‘The reasons behind rapid change are clear-cut, even if the consequences are not’
Henry Howe, Weve, product manager, display, discusses how competing mobile ecosystems,and ad tech firms continually repositioning themselves is causing fragmentation and confusion in the market, plus how those with first-party data can help simplify the audience buying process.
Few other areas of the advertising industry are quite as fragmented as mobile display, a fact that regularly makes life very confusing – not just for media and advertising professionals used to straight-line relationships between advertisers, agencies and publishers, but for everyone bewildered by the pace of change in the market.
The reasons for this fragmentation and rapid change are fairly clear-cut, even if their consequences are not.
Fragmentation
Smartphone adoption has exploded, as technology has evolved and component costs have fallen. At the same time, competition between handset vendors has increased dramatically, causing an arms race in terms of features and functions.
The result is a market with a vast number of variables for any user of smartphone platforms to consider; different handset hardware, different operating systems (and different OS versions), different apps, different screen sizes. And that’s just the start of it; today’s consumers are fickle beasts, often switching between devices for different needs many times a day.
So far, so familiar. Marketers have been dealing with versions of this consumer-side problem for many years, to a greater or lesser degree. Display, though, adds new dimensions to the problem, especially as ad technology has evolved.
What kind of animations/video can we do? How much in-app space do we have? How do we let users opt out if they want to?
Answering questions like these takes time, energy and money, and new questions never stop coming; a headache for everyone concerned.
Which brings us neatly to the second problem.
Confusion reigns as ‘everyone’ tries to do everything
Who is ‘everyone’, in this context? Gone are the days of straightforward desktop relationships of advertiser to agency, to ad network; instead, we have a far more complex organism to deal with, whose evolution is being increasingly complicated by the fragmentation on the consumer side.
Now, we regularly have one set of creative that needs to run across all buys, putting pressure on existing agency models and technologies. At the same time, a shift in the way media is bought and sold via automation means more effective connections to more buyers, providing fairer prices for ad inventory.
This move from direct relationships between media buyers and sellers towards more programmatic methods of trading good on paper. But it has created some real chaos. Everyone’s adopting multiple technologies; supply-side platforms (SSPs) for publishers, demand-side platforms (DSPs) for ad networks.
Agency holding groups like WPP and Publicis are creating trading desks, with multiple DSPs – often for specific clients – in order to maximise campaign optimisation, and increase value for the client. Ad networks are becoming DSPs themselves, to avoid being forced out of the market and in the hope of being adopted by the agencies.
And just to make life really confusing, some ad networks are repositioning themselves as third-party data vendors, promising better targeting without convincing details on the composition of the audiences or the real-world performance of the data.

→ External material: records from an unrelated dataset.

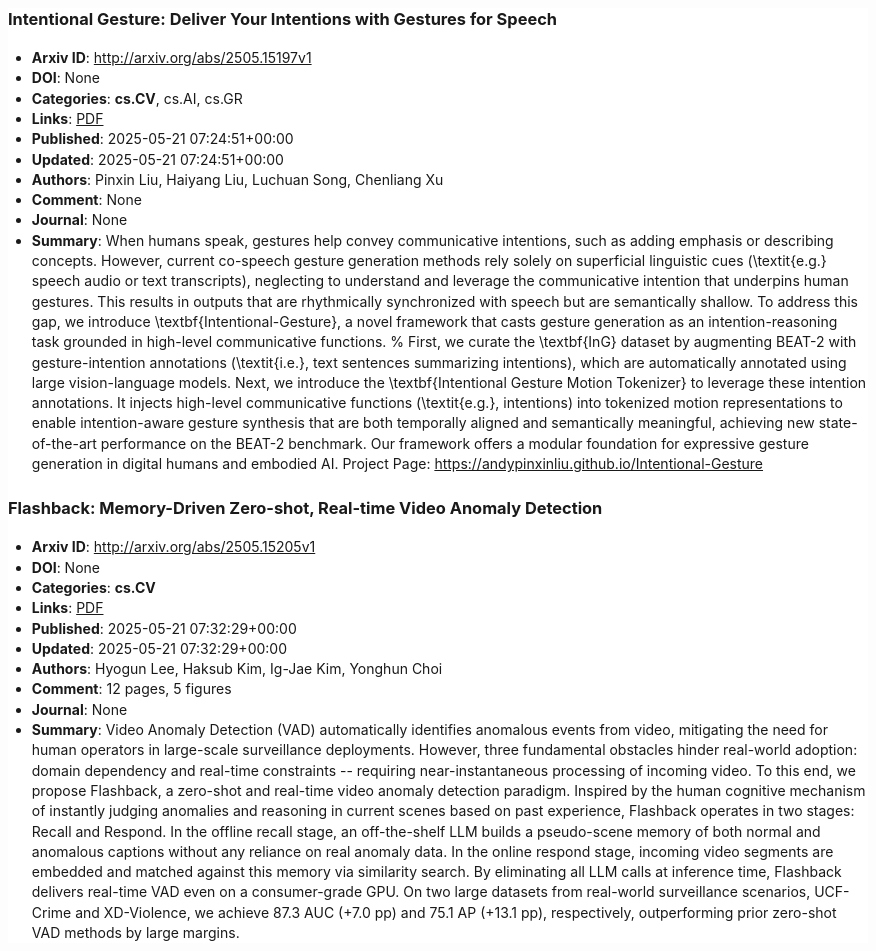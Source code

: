 

### Intentional Gesture: Deliver Your Intentions with Gestures for Speech
- **Arxiv ID**: http://arxiv.org/abs/2505.15197v1
- **DOI**: None
- **Categories**: **cs.CV**, cs.AI, cs.GR
- **Links**: [PDF](http://arxiv.org/pdf/2505.15197v1)
- **Published**: 2025-05-21 07:24:51+00:00
- **Updated**: 2025-05-21 07:24:51+00:00
- **Authors**: Pinxin Liu, Haiyang Liu, Luchuan Song, Chenliang Xu
- **Comment**: None
- **Journal**: None
- **Summary**: When humans speak, gestures help convey communicative intentions, such as adding emphasis or describing concepts. However, current co-speech gesture generation methods rely solely on superficial linguistic cues (\textit{e.g.} speech audio or text transcripts), neglecting to understand and leverage the communicative intention that underpins human gestures. This results in outputs that are rhythmically synchronized with speech but are semantically shallow. To address this gap, we introduce \textbf{Intentional-Gesture}, a novel framework that casts gesture generation as an intention-reasoning task grounded in high-level communicative functions. % First, we curate the \textbf{InG} dataset by augmenting BEAT-2 with gesture-intention annotations (\textit{i.e.}, text sentences summarizing intentions), which are automatically annotated using large vision-language models. Next, we introduce the \textbf{Intentional Gesture Motion Tokenizer} to leverage these intention annotations. It injects high-level communicative functions (\textit{e.g.}, intentions) into tokenized motion representations to enable intention-aware gesture synthesis that are both temporally aligned and semantically meaningful, achieving new state-of-the-art performance on the BEAT-2 benchmark. Our framework offers a modular foundation for expressive gesture generation in digital humans and embodied AI. Project Page: https://andypinxinliu.github.io/Intentional-Gesture



### Flashback: Memory-Driven Zero-shot, Real-time Video Anomaly Detection
- **Arxiv ID**: http://arxiv.org/abs/2505.15205v1
- **DOI**: None
- **Categories**: **cs.CV**
- **Links**: [PDF](http://arxiv.org/pdf/2505.15205v1)
- **Published**: 2025-05-21 07:32:29+00:00
- **Updated**: 2025-05-21 07:32:29+00:00
- **Authors**: Hyogun Lee, Haksub Kim, Ig-Jae Kim, Yonghun Choi
- **Comment**: 12 pages, 5 figures
- **Journal**: None
- **Summary**: Video Anomaly Detection (VAD) automatically identifies anomalous events from video, mitigating the need for human operators in large-scale surveillance deployments. However, three fundamental obstacles hinder real-world adoption: domain dependency and real-time constraints -- requiring near-instantaneous processing of incoming video. To this end, we propose Flashback, a zero-shot and real-time video anomaly detection paradigm. Inspired by the human cognitive mechanism of instantly judging anomalies and reasoning in current scenes based on past experience, Flashback operates in two stages: Recall and Respond. In the offline recall stage, an off-the-shelf LLM builds a pseudo-scene memory of both normal and anomalous captions without any reliance on real anomaly data. In the online respond stage, incoming video segments are embedded and matched against this memory via similarity search. By eliminating all LLM calls at inference time, Flashback delivers real-time VAD even on a consumer-grade GPU. On two large datasets from real-world surveillance scenarios, UCF-Crime and XD-Violence, we achieve 87.3 AUC (+7.0 pp) and 75.1 AP (+13.1 pp), respectively, outperforming prior zero-shot VAD methods by large margins.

The result of this chaos is that everyone’s a bit, well, confused.
Today, brands and agencies still don’t have clear lines of sight over how well campaigns perform.
They need better, smarter and above all simpler tools for monitoring and measuring audience engagement, not just cheaper ways of buying. In the non-stop smartphone environment, none of this is easy.
Weve is trying to tackle these problems with unique first-party data assets and a new, recently-launched display technology platform; a combination that we think will set new standards for helping brands assess exactly how well they’re engaging with their audiences.
All we know for sure, though, is this; unless it starts to consolidate rapidly, life is only going to get more chaotic for the mobile display industry and the brands it supports.